CIBJO commissions' fourth Special Reports is released

It deals with the impact of measures for ensuring ethical sourcing of coloured gemstones
CIBJO commissions' fourth Special Reports is released

The fourth of CIBJO commissions' Special Reports looks at the impact of measures being introduced to ensure that coloured gemstones are sourced in ethical manner. The Report is prepared by the CIBJO Coloured Stone Commission, headed by Nilam Alawdeen and has been released.

In many cases, Mr. Alawdeen writes, the primary objective appears to be using ethical sourcing as a marketing tool, where the goal is more to increase sales, rather than looking out for the welfare of local communities. “The energies and finances spent in publicising such efforts are in many cases more than what appears to have been invested in actual grassroots welfare,” he writes.

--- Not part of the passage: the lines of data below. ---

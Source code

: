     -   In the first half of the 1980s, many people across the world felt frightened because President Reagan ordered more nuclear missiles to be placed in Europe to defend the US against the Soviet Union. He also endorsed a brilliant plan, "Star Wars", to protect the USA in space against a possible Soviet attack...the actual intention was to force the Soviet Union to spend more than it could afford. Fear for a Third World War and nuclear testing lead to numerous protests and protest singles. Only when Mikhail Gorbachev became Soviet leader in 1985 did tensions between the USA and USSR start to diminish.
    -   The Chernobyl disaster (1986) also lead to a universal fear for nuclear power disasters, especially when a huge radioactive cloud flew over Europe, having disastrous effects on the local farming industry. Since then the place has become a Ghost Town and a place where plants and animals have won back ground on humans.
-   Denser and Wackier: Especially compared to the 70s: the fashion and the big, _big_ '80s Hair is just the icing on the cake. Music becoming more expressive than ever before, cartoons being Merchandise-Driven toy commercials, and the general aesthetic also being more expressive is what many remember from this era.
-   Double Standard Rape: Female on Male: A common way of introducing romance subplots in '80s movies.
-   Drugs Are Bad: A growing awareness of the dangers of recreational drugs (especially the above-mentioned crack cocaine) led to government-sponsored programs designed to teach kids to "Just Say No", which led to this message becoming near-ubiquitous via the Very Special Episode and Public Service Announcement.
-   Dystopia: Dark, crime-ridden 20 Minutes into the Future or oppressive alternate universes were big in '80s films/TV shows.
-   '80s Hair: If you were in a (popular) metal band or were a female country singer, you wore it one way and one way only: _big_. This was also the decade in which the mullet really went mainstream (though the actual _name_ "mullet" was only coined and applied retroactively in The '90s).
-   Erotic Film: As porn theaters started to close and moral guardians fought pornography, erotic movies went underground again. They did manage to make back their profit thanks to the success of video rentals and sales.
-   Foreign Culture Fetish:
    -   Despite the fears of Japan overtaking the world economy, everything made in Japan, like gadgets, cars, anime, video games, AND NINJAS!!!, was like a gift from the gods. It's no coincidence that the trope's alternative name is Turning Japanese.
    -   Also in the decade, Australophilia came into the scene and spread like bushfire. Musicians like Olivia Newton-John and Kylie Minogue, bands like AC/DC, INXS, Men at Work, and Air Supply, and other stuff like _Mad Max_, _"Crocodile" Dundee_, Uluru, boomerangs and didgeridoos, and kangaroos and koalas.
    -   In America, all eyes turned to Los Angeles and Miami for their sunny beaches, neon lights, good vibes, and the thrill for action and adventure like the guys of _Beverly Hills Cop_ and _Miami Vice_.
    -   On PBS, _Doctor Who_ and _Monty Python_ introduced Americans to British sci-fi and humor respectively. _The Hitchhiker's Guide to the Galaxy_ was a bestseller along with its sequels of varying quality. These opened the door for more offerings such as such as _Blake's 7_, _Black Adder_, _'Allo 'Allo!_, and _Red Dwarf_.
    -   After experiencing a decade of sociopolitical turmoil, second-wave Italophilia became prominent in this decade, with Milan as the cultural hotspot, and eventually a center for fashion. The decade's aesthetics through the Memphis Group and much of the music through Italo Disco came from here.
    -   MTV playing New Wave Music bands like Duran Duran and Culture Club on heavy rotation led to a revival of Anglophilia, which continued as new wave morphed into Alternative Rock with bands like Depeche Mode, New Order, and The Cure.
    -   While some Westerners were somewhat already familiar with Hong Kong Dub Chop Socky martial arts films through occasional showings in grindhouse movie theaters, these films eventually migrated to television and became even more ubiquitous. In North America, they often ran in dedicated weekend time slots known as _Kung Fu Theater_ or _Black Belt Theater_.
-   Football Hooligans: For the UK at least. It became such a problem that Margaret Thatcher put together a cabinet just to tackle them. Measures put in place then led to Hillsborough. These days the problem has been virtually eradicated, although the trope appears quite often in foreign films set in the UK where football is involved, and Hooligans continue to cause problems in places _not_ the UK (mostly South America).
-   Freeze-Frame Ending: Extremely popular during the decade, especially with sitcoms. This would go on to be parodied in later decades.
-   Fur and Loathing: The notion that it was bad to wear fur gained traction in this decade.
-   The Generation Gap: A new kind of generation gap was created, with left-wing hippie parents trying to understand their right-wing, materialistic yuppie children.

“Just as there is no traffic rule that can be universally applied, since conditions differ in many countries, approaches have to be localized,” Mr. Alawdeen continues. “Policies have to be made in consultation with local industry and governments, otherwise it will appear to be a repeat of what took place in countries that experienced colonial rule, where rulings were resented for no other reason than that they were imposed. Time also has to be given for solutions to be accepted and realised. A top-down-only approach will be counterproductive.”

The 2015 CIBJO Congress will take place in Salvador, Brazil, on May 4, 2015.